Material provided Block Start

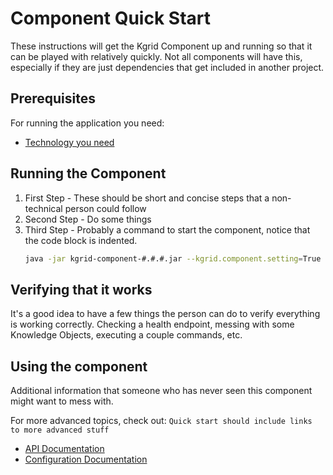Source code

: 
# Component Quick Start

These instructions will get the Kgrid Component up and running so that it can be played with relatively quickly. Not all components will have this, especially if they are just dependencies that get included in another project.

## Prerequisites

For running the application you need:

- [Technology you need](http://link-to-technology-set-up.com)

## Running the Component

1. First Step - These should be short and concise steps that a non-technical person could follow
2. Second Step - Do some things
3. Third Step - Probably a command to start the component, notice that the code block is indented.
    ```bash
    java -jar kgrid-component-#.#.#.jar --kgrid.component.setting=True
    ```
## Verifying that it works

It's a good idea to have a few things the person can do to verify everything is working correctly. Checking a health endpoint, messing with some Knowledge Objects, executing a couple commands, etc.

## Using the component

Additional information that someone who has never seen this component might want to mess with.


For more advanced topics, check out: `Quick start should include links to more advanced stuff`
- [API Documentation](api.md)
- [Configuration Documentation](configuration.md)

Material provided Block End

- _What you need to do_:
Repeat the records above exactly, from the first line through the line that contains "2. Second Step - Do some things", and leave out the pictures.

- _The answer_:
Source code

: 
# Component Quick Start

These instructions will get the Kgrid Component up and running so that it can be played with relatively quickly. Not all components will have this, especially if they are just dependencies that get included in another project.

## Prerequisites

For running the application you need:

- [Technology you need](http://link-to-technology-set-up.com)

## Running the Component

1. First Step - These should be short and concise steps that a non-technical person could follow
2. Second Step - Do some things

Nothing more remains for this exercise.